Each line that contains the string "with" counts once; report how many such lines appear in the data, as a number only.

(Stored items)
------------------------------------------------------------------------

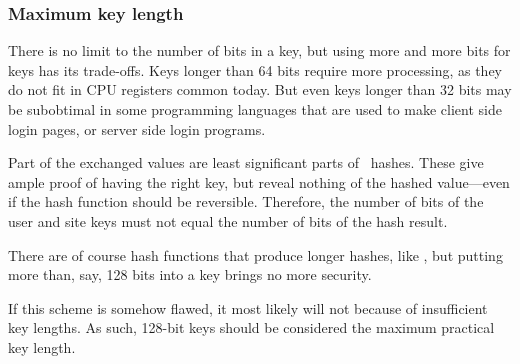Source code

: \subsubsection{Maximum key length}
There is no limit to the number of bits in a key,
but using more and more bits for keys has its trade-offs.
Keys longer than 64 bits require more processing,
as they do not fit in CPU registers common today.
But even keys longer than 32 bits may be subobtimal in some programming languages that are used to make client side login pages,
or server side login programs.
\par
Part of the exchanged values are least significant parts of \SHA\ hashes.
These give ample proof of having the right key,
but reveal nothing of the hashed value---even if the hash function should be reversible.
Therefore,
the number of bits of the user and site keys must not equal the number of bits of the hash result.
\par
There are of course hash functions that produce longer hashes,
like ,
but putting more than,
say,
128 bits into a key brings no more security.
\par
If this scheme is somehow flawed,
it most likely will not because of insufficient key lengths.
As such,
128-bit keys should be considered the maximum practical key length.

------------------------------------------------------------------------

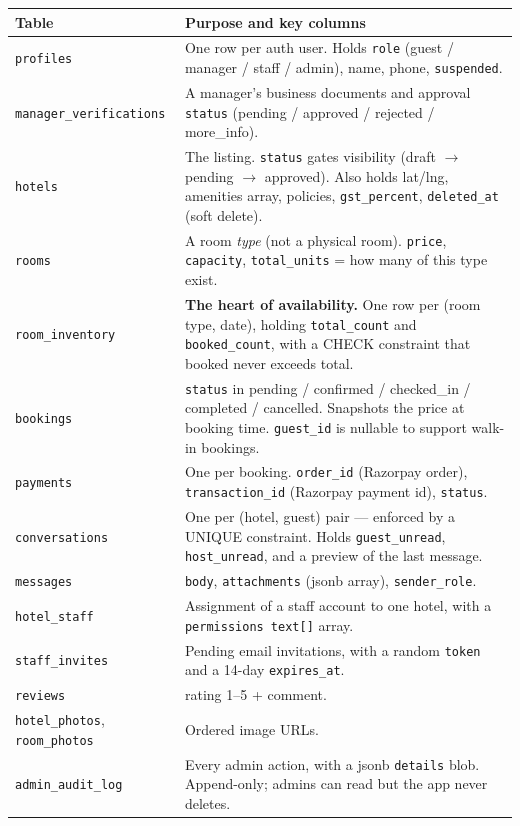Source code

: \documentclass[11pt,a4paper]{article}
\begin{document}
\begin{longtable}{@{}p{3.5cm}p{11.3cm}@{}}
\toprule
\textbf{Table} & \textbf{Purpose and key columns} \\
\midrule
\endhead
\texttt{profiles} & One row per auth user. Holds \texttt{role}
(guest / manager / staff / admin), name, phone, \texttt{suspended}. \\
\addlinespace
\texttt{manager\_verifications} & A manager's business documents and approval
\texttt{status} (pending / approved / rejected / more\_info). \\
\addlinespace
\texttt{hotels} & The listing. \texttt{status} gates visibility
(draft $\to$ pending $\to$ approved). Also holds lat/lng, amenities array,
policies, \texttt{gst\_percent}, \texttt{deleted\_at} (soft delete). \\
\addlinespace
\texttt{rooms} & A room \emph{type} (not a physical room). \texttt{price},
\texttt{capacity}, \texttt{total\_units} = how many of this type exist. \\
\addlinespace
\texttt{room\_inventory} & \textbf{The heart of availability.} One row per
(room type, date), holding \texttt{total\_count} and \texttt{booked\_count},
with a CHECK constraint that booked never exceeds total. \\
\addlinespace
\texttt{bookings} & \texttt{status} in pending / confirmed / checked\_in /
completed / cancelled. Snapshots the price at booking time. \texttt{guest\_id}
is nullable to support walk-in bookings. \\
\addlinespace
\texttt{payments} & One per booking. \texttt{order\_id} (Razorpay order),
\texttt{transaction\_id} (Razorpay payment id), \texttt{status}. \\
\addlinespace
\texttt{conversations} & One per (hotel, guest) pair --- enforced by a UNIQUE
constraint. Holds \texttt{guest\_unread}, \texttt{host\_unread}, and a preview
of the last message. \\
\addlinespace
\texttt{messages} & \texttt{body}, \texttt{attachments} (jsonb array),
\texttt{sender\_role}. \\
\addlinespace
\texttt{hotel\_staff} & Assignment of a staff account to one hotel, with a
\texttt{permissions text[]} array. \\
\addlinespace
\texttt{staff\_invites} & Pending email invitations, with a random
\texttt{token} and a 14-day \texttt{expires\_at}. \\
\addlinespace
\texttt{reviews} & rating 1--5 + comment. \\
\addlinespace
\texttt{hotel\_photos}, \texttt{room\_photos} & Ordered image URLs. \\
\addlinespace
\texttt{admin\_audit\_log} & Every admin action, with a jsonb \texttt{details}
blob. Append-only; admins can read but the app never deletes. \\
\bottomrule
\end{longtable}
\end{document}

------------------------------------------------------------------------

Task response
4